At the mention of Canon, I stiffen and want to change the subject. What if Lucia isn’t the only one who’s noticed my fixation on the director?

“So, you have big plans for Thanksgiving?” I ask.

“Just dinner with my family. My husband and kids, I mean. We’ll go see family in Chicago for Christmas. It’s such a quick turnaround; we’ll save that trip for next month when we can stay a bit. How about you?”

“Same. I mean, about the quick turnaround. My family’s in North Carolina. I don’t want to do cross country for just a few days, but also, we’ve been going nonstop. I need to rest and prepare. We have so many big scenes coming up.”

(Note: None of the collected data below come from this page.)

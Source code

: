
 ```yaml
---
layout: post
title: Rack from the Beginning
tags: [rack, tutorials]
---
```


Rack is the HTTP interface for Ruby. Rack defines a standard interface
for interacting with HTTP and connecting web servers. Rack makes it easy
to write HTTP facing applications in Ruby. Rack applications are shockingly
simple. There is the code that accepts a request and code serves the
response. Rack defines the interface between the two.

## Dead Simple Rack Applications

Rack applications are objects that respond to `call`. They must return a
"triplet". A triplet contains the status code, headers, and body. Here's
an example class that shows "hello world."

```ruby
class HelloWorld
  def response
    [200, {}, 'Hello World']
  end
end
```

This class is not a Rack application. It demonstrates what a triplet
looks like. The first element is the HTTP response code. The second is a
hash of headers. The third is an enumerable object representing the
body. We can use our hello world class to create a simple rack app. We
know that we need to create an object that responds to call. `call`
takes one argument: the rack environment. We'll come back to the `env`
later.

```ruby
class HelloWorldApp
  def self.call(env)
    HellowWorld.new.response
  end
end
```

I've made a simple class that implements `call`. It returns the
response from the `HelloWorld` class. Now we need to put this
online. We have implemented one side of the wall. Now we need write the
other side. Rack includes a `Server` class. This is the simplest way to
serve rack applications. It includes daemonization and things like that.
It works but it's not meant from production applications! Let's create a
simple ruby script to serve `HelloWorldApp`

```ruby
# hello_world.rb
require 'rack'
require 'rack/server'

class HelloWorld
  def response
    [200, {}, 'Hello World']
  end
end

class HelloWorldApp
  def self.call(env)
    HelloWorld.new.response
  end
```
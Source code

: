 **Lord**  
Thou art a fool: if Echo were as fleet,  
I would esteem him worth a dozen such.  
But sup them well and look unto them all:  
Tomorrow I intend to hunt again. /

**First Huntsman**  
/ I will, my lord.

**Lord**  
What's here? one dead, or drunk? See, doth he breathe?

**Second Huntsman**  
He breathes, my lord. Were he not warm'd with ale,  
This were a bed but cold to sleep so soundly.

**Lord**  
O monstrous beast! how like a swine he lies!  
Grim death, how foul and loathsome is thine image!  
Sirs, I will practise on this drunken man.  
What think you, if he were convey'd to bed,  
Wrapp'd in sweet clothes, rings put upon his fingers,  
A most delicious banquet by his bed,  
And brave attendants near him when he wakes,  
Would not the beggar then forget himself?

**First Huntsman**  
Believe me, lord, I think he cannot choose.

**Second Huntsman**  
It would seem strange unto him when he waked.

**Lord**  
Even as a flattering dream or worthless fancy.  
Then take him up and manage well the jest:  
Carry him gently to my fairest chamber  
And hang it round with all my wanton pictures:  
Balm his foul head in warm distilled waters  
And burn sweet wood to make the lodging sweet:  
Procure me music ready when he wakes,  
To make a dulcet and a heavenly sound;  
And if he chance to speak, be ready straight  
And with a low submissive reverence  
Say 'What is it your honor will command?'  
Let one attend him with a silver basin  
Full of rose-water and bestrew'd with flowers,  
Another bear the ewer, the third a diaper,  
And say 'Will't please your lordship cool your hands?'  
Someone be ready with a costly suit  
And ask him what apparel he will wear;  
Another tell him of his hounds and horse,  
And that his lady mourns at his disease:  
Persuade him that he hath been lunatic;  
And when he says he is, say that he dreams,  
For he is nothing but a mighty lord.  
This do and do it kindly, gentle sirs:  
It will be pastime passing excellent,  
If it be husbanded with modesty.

“And you’re in every one of them.” Jill pats my hand, her green eyes kind, sympathetic. “It’s a lot of pressure, and you’re doing amazing work.”

“Thanks. There are two scenes next week after the holiday break that I don’t feel ready for. I’ve been so focused on the dance, I haven’t memorized those lines. So that’s how I’ll be spending Thanksgiving.”

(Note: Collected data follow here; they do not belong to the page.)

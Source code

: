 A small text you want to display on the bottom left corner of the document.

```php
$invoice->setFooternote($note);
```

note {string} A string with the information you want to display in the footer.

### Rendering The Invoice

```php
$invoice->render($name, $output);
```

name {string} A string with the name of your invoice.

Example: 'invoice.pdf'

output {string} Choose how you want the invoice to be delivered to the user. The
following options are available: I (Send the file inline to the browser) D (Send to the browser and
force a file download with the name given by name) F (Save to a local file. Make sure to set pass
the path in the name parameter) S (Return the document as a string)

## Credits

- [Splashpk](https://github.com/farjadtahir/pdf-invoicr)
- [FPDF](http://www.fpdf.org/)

“You’re welcome to come to our house for dinner. I don’t want you to be alone.”

“Does it sound crazy that I kind of want to be alone?” I shake my head and scratch under the itchy wig. “My roommate is going home to Texas. She invited me and so did some of the other cast, but I would love to just have the house to myself for a few days and see no one. I know it sounds antisocial, but—”

“Not strange at all. This is a long haul. Whatever self-care looks like for you, do that.” She looks at me speculatively. “Tell you what. There’s a great little family restaurant in Topanga Canyon that does a crazy-good Thanksgiving dinner. Fantastic view. You’d love it. I always try to convince my family that we should go, but every year I end up slaving over an undercooked bird.”

“I don’t actually eat turkey.”

“This place serves faux turkey, or you eat fish? They do a smoked salmon crepe that’s to die for.”

“Now that sounds incredible, but do you think they’d have a table this late with Thanksgiving only two days away?”

“My agent knows one of the managers. I bet I could get him to reserve a spot for you.”

She digs through the Post-its and mangled scripts cluttering the table until she finds a notepad and pen.

“Honestly, the scenery is as good as the food,” she says, jotting down the name of the restaurant. “If I can swing this table, promise me you’ll try it.”

“Promise. I’m actually really looking forward to it. Thank you.”

“Good. You won’t regret it.”

Her smile is almost sly, secretive, but I’m probably paranoid and take her kindness at face value. The only thing I plan to cook is Mama’s apple cobbler because even though I don’t often go back to Clearview for the holidays, it makes me feel a little closer to home. Letting someone else handle the rest sounds good to me.